## Data records
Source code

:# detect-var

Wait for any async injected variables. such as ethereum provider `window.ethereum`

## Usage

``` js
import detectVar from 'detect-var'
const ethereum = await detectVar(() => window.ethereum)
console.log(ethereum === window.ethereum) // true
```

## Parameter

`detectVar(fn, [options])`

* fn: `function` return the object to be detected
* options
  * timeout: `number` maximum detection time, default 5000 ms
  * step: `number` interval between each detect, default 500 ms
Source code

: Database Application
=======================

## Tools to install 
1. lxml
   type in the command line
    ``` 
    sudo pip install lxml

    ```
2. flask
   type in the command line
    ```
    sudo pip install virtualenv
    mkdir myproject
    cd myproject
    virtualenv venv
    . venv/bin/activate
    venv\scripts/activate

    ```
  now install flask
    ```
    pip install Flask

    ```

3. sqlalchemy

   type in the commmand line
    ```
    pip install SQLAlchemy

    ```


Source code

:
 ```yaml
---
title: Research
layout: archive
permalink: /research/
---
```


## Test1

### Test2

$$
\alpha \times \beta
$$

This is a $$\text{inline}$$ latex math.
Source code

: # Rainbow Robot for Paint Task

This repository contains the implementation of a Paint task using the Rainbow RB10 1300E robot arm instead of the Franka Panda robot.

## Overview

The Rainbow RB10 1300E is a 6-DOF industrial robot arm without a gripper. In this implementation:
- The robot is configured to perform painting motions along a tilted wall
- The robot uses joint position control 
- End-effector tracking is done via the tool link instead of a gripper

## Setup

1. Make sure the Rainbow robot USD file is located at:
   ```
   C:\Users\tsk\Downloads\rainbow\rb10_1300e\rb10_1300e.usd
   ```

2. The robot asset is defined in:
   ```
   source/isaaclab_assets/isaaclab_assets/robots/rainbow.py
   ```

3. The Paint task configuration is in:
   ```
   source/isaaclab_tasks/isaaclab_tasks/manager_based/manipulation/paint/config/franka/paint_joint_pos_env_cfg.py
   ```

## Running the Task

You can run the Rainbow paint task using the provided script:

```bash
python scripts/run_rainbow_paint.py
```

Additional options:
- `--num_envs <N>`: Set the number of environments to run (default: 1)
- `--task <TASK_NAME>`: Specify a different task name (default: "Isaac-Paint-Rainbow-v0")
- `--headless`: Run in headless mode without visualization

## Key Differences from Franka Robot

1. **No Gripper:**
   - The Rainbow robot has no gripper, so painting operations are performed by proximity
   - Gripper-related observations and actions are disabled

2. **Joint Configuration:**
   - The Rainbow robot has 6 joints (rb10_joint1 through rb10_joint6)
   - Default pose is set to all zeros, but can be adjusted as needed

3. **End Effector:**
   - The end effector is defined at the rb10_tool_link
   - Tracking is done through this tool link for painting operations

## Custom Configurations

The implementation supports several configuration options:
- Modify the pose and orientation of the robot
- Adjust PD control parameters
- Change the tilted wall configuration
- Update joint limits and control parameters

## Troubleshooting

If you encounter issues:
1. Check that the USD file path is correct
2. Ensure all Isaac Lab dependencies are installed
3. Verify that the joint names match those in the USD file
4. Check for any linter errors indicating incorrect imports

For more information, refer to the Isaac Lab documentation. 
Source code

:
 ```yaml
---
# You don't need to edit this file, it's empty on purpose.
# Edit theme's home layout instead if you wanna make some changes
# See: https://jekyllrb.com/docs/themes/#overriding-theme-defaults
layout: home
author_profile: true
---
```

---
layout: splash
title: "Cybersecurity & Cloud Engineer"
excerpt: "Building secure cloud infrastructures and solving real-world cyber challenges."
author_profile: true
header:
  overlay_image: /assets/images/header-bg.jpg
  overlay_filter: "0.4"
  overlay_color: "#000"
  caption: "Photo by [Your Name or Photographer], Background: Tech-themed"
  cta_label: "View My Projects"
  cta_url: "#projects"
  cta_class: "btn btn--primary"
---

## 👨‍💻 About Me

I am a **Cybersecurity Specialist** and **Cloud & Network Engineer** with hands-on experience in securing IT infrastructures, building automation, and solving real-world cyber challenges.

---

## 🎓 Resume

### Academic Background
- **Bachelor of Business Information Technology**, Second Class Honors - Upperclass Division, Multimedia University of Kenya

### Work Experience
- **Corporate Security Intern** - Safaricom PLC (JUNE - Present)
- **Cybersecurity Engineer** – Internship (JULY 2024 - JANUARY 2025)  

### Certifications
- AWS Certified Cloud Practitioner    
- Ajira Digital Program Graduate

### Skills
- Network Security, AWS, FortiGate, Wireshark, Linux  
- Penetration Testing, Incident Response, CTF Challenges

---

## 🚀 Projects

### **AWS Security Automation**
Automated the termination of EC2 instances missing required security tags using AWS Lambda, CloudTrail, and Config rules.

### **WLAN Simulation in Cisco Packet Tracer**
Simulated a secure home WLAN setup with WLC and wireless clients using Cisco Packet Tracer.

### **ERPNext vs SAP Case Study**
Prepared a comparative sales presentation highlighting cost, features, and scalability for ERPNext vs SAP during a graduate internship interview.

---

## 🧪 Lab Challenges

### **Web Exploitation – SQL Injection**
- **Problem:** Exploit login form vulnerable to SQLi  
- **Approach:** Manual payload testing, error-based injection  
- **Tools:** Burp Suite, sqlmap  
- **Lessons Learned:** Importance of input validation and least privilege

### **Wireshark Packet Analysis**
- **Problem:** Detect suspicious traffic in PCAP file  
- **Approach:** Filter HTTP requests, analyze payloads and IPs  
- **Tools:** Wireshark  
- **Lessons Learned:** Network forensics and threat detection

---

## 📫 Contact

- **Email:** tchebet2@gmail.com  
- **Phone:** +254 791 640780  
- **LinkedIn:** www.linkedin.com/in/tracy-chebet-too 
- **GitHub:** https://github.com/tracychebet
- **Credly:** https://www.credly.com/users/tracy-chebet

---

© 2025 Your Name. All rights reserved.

## Task goal
Number of lines in the records above holding the word "defined": state it and nothing else.

## Response to the task
2